Stored data
%%

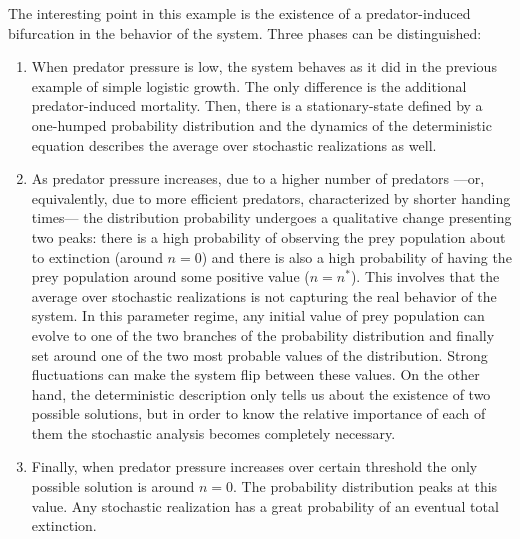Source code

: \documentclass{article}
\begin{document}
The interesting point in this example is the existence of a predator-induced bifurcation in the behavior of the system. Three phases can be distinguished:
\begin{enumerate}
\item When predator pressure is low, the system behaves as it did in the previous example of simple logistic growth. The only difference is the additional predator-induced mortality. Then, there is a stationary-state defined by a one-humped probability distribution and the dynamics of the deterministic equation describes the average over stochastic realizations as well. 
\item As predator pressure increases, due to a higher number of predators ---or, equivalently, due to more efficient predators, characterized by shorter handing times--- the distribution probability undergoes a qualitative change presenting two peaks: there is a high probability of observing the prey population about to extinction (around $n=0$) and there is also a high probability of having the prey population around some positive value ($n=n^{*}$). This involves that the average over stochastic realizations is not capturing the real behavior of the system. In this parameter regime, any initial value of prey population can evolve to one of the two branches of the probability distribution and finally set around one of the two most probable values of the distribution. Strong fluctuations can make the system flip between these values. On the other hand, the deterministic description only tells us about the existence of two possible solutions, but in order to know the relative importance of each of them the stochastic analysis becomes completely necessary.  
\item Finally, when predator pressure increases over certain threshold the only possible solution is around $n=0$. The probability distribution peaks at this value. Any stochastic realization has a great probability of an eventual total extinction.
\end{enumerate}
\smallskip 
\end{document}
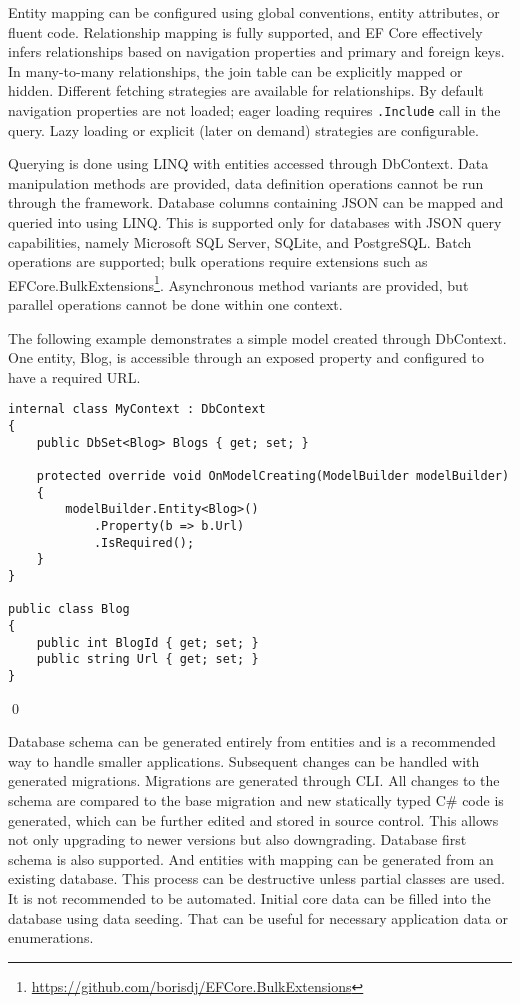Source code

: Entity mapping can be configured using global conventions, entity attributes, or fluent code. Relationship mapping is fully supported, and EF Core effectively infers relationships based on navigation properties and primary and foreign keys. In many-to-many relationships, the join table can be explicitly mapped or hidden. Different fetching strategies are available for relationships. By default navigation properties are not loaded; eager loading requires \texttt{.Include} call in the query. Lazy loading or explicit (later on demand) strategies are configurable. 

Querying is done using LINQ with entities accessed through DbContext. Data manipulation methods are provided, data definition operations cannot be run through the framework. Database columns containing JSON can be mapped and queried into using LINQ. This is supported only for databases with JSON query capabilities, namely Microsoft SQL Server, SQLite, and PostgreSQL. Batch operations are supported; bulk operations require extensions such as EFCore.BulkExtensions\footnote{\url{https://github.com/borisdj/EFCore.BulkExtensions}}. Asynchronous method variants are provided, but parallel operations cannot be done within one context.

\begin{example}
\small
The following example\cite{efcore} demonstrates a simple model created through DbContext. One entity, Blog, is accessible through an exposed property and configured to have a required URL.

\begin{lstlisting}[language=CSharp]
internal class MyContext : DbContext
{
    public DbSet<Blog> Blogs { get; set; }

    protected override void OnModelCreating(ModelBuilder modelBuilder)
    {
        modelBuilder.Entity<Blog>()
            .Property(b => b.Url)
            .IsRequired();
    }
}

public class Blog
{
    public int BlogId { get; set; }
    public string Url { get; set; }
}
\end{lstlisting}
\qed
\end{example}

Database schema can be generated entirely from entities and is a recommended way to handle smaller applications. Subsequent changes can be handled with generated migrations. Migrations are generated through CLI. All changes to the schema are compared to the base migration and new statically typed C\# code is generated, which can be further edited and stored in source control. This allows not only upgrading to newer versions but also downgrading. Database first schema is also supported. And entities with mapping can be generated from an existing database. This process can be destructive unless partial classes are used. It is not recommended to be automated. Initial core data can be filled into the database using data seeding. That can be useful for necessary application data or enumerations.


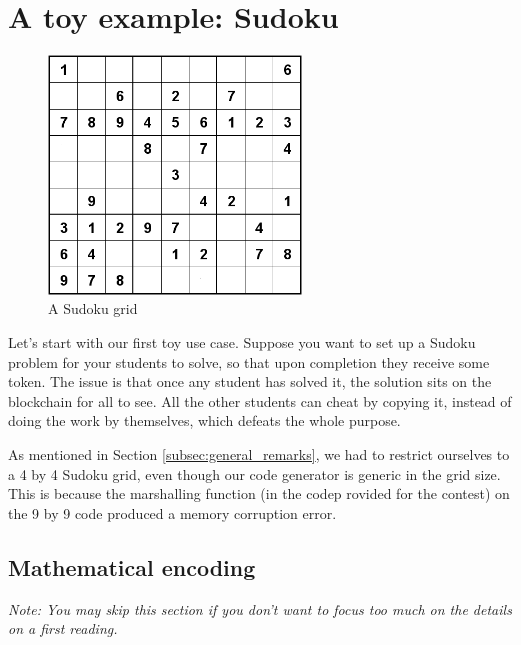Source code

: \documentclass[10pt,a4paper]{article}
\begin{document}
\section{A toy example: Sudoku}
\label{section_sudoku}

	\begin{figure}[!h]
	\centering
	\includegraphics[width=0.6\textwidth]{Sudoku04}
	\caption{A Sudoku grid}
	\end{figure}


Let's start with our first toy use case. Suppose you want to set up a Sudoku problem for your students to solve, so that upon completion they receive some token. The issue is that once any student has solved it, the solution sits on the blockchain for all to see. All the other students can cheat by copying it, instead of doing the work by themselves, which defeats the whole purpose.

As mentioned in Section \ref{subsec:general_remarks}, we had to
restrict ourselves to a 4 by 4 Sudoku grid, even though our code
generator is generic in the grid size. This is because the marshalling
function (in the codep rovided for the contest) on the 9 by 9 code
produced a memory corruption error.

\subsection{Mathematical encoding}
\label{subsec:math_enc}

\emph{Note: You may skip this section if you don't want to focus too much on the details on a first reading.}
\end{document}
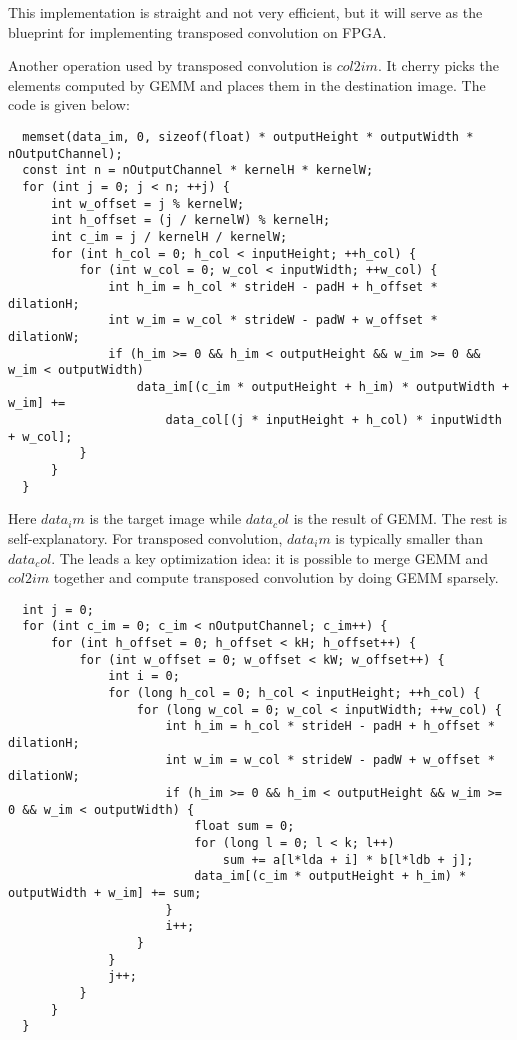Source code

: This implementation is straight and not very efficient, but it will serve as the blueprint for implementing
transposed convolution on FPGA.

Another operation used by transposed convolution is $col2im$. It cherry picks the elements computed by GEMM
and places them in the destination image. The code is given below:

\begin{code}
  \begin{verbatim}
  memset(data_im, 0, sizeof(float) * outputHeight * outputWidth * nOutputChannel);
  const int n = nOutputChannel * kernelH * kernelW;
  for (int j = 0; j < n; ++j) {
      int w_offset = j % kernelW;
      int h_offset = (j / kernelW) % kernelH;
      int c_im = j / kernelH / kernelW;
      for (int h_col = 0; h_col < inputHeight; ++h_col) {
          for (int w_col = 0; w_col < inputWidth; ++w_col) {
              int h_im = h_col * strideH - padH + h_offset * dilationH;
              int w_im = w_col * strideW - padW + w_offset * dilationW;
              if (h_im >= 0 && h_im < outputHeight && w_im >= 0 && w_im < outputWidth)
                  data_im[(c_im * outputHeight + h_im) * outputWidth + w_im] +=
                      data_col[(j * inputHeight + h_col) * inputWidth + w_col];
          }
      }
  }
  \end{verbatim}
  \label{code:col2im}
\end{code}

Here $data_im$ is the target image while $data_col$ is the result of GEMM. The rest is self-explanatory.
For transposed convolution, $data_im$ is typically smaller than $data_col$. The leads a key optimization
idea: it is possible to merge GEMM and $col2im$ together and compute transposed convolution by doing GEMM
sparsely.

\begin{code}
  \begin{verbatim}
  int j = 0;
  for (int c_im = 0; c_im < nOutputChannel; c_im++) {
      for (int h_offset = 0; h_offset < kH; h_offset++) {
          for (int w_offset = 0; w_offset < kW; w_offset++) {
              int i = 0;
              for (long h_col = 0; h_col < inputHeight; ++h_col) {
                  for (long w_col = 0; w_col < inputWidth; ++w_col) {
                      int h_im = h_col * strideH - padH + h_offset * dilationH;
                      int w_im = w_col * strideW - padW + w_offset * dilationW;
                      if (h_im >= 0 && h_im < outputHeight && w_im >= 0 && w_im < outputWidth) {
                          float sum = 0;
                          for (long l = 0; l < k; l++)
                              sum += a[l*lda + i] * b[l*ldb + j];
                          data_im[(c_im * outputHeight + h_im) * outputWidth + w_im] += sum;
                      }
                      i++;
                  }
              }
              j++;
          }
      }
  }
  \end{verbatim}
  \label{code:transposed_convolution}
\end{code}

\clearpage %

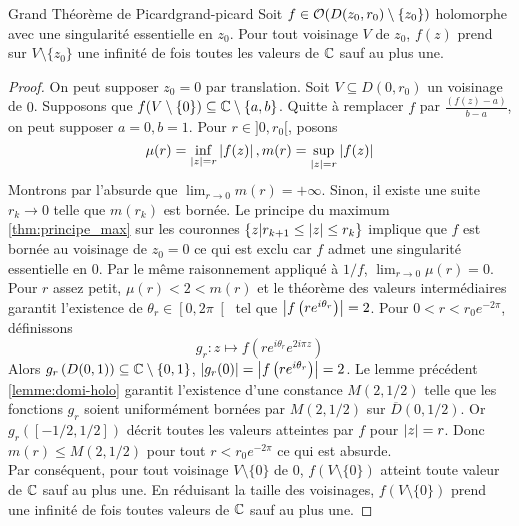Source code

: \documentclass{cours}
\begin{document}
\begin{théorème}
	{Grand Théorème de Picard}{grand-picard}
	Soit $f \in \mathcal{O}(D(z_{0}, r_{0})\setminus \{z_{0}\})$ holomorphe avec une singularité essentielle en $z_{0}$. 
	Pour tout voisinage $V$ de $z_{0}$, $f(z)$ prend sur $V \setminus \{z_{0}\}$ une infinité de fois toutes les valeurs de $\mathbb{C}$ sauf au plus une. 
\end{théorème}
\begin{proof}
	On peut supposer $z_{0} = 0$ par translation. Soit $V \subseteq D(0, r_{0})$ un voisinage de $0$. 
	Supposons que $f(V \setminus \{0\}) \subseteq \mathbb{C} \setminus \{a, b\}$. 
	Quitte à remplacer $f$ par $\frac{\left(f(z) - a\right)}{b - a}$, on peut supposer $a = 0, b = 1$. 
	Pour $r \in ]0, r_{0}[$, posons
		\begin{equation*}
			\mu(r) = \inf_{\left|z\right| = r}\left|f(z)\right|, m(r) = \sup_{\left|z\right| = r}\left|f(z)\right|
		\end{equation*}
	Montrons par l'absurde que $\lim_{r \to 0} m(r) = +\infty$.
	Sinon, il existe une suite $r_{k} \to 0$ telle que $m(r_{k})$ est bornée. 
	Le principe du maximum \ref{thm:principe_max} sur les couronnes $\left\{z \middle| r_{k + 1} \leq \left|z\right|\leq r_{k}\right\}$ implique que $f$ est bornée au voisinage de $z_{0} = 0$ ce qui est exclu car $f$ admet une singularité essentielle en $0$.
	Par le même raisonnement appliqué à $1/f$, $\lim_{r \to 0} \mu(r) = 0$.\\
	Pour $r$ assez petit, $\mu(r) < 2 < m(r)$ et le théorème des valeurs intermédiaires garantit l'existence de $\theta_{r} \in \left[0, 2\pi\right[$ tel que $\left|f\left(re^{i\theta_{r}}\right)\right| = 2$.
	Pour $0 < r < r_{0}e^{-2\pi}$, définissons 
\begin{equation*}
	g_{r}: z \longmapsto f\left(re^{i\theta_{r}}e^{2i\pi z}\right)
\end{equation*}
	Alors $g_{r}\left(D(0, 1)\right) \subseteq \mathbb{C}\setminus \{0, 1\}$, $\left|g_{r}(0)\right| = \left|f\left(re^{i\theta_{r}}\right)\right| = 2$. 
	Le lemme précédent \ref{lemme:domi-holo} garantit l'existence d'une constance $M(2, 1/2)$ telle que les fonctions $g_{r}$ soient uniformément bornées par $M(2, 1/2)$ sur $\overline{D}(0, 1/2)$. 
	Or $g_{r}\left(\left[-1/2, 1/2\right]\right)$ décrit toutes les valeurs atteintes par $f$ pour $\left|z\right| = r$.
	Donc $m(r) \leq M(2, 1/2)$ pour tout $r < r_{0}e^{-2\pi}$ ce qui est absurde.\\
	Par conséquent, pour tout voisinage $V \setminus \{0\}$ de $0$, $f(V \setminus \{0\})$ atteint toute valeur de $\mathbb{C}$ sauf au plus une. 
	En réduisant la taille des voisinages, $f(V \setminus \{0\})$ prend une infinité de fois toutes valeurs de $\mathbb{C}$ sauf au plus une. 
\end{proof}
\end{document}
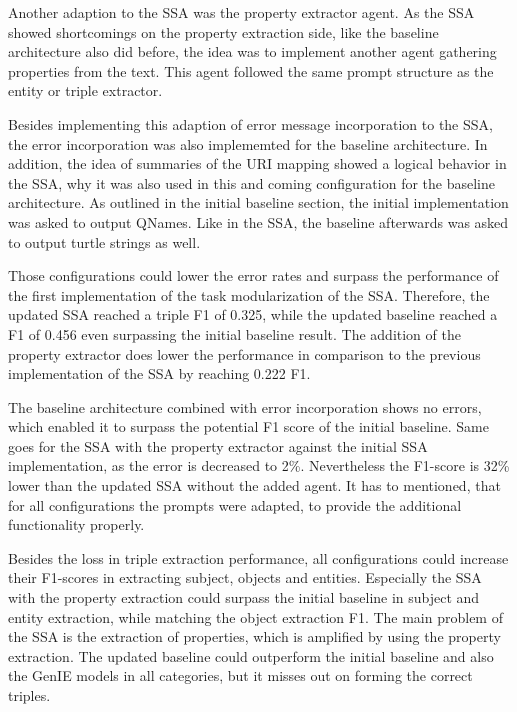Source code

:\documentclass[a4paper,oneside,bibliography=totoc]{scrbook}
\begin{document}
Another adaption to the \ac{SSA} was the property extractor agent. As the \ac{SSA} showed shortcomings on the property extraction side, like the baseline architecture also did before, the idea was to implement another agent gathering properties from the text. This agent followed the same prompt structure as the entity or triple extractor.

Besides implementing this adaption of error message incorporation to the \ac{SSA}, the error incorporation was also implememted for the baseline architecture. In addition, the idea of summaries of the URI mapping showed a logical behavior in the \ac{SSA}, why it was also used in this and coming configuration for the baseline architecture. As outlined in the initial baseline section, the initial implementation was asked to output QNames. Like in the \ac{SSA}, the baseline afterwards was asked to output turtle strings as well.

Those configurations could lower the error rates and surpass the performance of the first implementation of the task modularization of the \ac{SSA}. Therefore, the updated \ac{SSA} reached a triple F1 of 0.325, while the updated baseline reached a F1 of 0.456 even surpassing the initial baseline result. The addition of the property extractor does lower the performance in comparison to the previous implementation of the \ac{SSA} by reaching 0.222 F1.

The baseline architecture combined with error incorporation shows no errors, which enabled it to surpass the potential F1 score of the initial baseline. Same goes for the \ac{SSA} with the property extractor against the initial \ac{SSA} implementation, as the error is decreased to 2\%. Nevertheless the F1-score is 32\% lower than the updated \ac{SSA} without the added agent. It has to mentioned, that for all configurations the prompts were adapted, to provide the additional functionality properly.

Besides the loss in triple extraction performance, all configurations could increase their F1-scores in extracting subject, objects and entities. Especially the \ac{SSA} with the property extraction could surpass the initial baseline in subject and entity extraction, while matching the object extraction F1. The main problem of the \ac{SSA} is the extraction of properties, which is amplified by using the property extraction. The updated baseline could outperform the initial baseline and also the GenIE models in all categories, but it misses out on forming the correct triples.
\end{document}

%%

▶ [EXERCISE GOAL]
Retype each line of the data exactly, beginning with the first; include the line containing "becomes completely necessary." and stop there, skipping every picture.

▶ [RESULT OF THIS EXERCISE]
Source code

: \documentclass{article}
\begin{document}
The interesting point in this example is the existence of a predator-induced bifurcation in the behavior of the system. Three phases can be distinguished:
\begin{enumerate}
\item When predator pressure is low, the system behaves as it did in the previous example of simple logistic growth. The only difference is the additional predator-induced mortality. Then, there is a stationary-state defined by a one-humped probability distribution and the dynamics of the deterministic equation describes the average over stochastic realizations as well. 
\item As predator pressure increases, due to a higher number of predators ---or, equivalently, due to more efficient predators, characterized by shorter handing times--- the distribution probability undergoes a qualitative change presenting two peaks: there is a high probability of observing the prey population about to extinction (around $n=0$) and there is also a high probability of having the prey population around some positive value ($n=n^{*}$). This involves that the average over stochastic realizations is not capturing the real behavior of the system. In this parameter regime, any initial value of prey population can evolve to one of the two branches of the probability distribution and finally set around one of the two most probable values of the distribution. Strong fluctuations can make the system flip between these values. On the other hand, the deterministic description only tells us about the existence of two possible solutions, but in order to know the relative importance of each of them the stochastic analysis becomes completely necessary.  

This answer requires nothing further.